Design of the Ki-115 was highly conventional, featuring a low-wing monoplane arrangement with a conventional tail section, engine and cockpit placement. The engine was held well forward along the streamlined cylindrical fuselage and powered a three-blade propeller system. The cockpit was fitted amidships with adequate views to the front, sides and above despite noticeable framing. The rear view was blocked substantially by way of a raised spine. Overall, however, views outside of the cockpit were noted as generally quite poor, no thanks to the long fuselage snout and cockpit placement behind the wings. Inside the cockpit, the pilot had access to a basic instrument panel as well as typical fighter controls such as a flight stick and rudder pedals. Provisions were made for a radio system though it is unknown if this feature was ever fully incorporated. But as the Ki-115 was not designed for dogfighting, much of these limitations were none too great the detriment. The fuselage tapered off into the raised empennage to which sat a traditional vertical tail fin and squared-off horizontal planes. The Ki-115 featured a conventional undercarriage made up of two single-wheeled main landing gear legs - utilizing welded steel tubing - and a tail skid. Shock absorbers were only later added to assist in ground maneuvering. Of note is that the main legs were jettisoned after take-off for a decrease in operational weight, easier production methodology and a slight increase to performance by the saved weight. As the aircraft was not expected to return home, this was a negligible sacrifice to the pilot and aircraft.
The Ki-115 was fitted with a single Nakajima Ha-35 Type 23 series radial piston engine of 1,150 horsepower. This provided for a top speed of about 342 miles per hour with a range of 746 miles. Two rocket accelerators could be added for a temporary boost in performance, particularly during the all-critical "end run" of a kamikaze flight. Overall, the Ki-115 exhibited very little in the way of respectable performance and required the capabilities of trained fighter pilots over that of any raw recruit.
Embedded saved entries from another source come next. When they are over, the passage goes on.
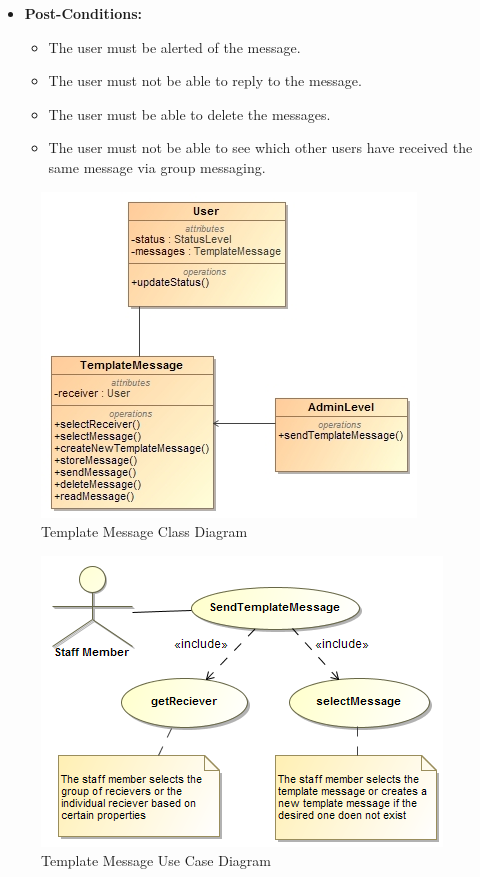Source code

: \documentclass[11pt]{article}
\begin{document}
\begin{enumerate}
\begin{itemize}
\begin{itemize}
	\end{itemize}

\item\textbf{Post-Conditions: }
	\begin{itemize}
		\item The user must be alerted of the message.
		\item The user must not be able to reply to the message.
		\item The user must be able to delete the messages.
		\item The user must not be able to see which other users have received the same message via group messaging.
	\end{itemize}
\end{itemize}
\graphicspath{ {../Diagrams/Maret/class/} }
	\begin{figure}[H]	
    	\includegraphics[scale=0.5]{TemplateMessages.jpg}
    	\caption{Template Message Class Diagram}
	\end{figure}
\graphicspath{ {../Diagrams/Maret/usecase/} }	
	\begin{figure}[H]	
    	\includegraphics[scale=0.5]{TemplateMessage.png}
    	\caption{Template Message Use Case Diagram}
	\end{figure}
	

\end{enumerate}
\end{document}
Testing alone led to fatal crashes during the Ki-115's short development period.
The aircraft featured no standard machine gun or cannon armament in an effort to save on weight and the simple fact that the Ki-115 was not intended as a true fighter bent on combating Allied warplanes directly. Instead, like other kamikaze aircraft, the pilot delivered a potent payload made up of a single bomb clamped to the fuselage centerline under the aircraft. This came in the form of a single 551lb, 1,102lb or 1,764lb bomb - designed to wreak the most havoc as possible during the kamikaze strike.
In the end, as feared as a kamikaze was to Allied seaman, the attacks did little in the way of disrupting shipping lanes and planned offensives. As such, projects like the Ki-115 tended to be short-lived in nature - though the official end of the war came all too soon for the Empire of Japan, finding themselves a conquered nation at the end of August 1945 following the Atomic bomb droppings on Hiroshima and Nagasaki. The war in the Pacific was now over - as was all of World War 2 - for the history books. Operational Downfall was never put into action and spared the lives of thousands of Allied marines, airmen and sailors.
The Ki-115 was never used operationally in any kamikaze actions. As with those "Secret Weapons of the Luftwaffe", it is only left to the imagination of the reader what a swarm of Ki-115 suicide fighters might have done against Allied shipping in the region. Only a single production example survived the war, this specimen now at the Garber Facility attached to the National Air and Space Museum.